§ **Exercise aim**
Show each line of the data below that has the string "Equations" in it.

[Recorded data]
◆ ◆ ◆ ◆ ◆ ◆ ◆

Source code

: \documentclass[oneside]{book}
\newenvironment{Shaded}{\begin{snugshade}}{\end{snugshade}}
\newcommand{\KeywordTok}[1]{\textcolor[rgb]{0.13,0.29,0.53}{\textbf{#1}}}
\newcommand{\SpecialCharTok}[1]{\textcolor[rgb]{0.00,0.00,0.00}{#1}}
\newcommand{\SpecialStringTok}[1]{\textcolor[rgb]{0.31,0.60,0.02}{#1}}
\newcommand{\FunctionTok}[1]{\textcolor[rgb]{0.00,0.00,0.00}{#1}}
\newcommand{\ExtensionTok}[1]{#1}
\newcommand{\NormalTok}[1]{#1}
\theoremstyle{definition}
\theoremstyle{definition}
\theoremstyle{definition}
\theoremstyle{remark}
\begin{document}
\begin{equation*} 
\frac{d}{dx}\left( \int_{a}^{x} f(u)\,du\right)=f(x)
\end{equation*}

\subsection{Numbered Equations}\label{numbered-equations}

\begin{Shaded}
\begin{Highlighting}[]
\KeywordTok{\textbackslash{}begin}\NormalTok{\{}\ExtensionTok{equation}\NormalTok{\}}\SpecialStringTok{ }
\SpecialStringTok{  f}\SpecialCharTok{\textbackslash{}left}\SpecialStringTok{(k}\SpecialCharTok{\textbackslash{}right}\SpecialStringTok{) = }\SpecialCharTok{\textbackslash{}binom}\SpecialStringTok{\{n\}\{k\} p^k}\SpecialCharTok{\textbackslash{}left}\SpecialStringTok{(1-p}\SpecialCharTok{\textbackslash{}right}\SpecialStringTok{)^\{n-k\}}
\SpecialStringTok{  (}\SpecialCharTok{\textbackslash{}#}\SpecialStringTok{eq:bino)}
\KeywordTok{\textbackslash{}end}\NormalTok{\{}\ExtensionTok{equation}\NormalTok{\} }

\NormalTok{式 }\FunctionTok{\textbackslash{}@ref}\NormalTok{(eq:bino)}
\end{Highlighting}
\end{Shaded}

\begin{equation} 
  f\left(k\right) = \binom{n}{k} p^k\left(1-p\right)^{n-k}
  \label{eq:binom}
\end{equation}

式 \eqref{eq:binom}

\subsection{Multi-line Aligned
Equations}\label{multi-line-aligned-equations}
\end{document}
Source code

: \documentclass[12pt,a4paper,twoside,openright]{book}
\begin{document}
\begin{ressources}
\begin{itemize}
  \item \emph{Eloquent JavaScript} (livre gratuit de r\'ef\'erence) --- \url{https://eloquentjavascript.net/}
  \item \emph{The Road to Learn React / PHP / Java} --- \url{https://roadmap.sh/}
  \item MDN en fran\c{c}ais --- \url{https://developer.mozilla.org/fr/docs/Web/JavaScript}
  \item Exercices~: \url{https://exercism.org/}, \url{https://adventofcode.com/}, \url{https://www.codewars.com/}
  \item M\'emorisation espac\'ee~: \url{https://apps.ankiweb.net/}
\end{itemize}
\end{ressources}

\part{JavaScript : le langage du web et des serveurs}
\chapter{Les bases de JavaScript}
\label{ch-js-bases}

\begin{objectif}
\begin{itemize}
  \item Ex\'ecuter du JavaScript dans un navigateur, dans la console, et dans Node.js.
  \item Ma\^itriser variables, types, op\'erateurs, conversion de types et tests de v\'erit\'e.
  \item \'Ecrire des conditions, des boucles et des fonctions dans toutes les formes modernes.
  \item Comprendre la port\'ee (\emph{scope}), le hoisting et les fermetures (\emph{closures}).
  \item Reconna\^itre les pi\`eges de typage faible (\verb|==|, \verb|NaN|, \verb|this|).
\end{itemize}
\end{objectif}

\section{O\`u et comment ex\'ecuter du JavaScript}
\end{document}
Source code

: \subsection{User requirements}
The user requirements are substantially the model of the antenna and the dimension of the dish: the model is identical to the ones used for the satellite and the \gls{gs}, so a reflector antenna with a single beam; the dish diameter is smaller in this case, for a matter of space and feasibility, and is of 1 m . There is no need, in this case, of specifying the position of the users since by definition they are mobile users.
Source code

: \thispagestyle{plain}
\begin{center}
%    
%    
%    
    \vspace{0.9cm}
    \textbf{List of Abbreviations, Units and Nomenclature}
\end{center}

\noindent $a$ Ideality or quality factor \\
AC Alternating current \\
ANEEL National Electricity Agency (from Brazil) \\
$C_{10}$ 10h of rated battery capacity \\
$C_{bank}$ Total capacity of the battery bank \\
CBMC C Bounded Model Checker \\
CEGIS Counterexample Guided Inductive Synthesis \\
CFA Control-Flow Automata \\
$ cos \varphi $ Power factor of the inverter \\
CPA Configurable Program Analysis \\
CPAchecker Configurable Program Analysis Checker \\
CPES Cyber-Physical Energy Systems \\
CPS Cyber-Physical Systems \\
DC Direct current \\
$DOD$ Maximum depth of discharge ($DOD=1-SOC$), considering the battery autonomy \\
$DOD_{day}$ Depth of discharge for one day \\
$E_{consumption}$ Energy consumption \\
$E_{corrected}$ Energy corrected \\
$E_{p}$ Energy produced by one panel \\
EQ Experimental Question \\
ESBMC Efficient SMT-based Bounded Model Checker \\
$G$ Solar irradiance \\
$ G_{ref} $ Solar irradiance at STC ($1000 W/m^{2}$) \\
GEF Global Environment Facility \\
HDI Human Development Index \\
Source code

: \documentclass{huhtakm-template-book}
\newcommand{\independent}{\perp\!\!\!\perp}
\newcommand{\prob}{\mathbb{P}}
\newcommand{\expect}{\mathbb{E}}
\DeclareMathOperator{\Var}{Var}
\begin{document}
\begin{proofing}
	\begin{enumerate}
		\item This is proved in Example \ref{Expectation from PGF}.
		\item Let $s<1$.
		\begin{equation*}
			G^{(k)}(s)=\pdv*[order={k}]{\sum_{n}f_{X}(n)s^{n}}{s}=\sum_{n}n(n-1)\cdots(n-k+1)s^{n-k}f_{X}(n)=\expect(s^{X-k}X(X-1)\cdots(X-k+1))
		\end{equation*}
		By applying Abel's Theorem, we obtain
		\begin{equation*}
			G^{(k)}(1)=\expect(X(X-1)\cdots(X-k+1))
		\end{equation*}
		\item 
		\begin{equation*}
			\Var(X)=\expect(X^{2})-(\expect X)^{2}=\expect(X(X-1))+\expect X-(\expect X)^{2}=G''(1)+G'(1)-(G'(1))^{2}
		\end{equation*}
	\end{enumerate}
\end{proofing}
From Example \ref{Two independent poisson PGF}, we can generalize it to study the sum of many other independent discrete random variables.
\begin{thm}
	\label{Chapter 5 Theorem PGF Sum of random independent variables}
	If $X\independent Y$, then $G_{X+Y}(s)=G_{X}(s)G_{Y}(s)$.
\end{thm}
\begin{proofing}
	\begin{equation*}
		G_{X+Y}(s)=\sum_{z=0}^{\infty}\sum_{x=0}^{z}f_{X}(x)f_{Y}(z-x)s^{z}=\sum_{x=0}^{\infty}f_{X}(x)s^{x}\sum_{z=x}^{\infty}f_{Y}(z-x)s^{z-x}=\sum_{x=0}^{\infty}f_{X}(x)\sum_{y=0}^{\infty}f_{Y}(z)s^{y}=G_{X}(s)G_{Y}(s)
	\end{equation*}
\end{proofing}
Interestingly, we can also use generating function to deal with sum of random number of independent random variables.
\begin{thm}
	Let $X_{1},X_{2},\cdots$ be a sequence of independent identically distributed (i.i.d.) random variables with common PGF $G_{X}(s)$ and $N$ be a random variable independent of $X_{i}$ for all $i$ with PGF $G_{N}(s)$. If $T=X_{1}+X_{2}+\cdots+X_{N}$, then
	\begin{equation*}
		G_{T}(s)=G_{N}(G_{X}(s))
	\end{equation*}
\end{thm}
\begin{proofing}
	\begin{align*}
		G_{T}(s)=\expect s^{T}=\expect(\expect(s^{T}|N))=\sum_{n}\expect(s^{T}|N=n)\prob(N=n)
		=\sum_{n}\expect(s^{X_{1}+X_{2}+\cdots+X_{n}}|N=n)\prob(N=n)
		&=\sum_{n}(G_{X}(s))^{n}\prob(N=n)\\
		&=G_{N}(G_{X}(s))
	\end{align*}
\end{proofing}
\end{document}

◆ ◆ ◆ ◆ ◆ ◆ ◆

§ **Result**
\subsection{Numbered Equations}\label{numbered-equations}
Equations}\label{multi-line-aligned-equations}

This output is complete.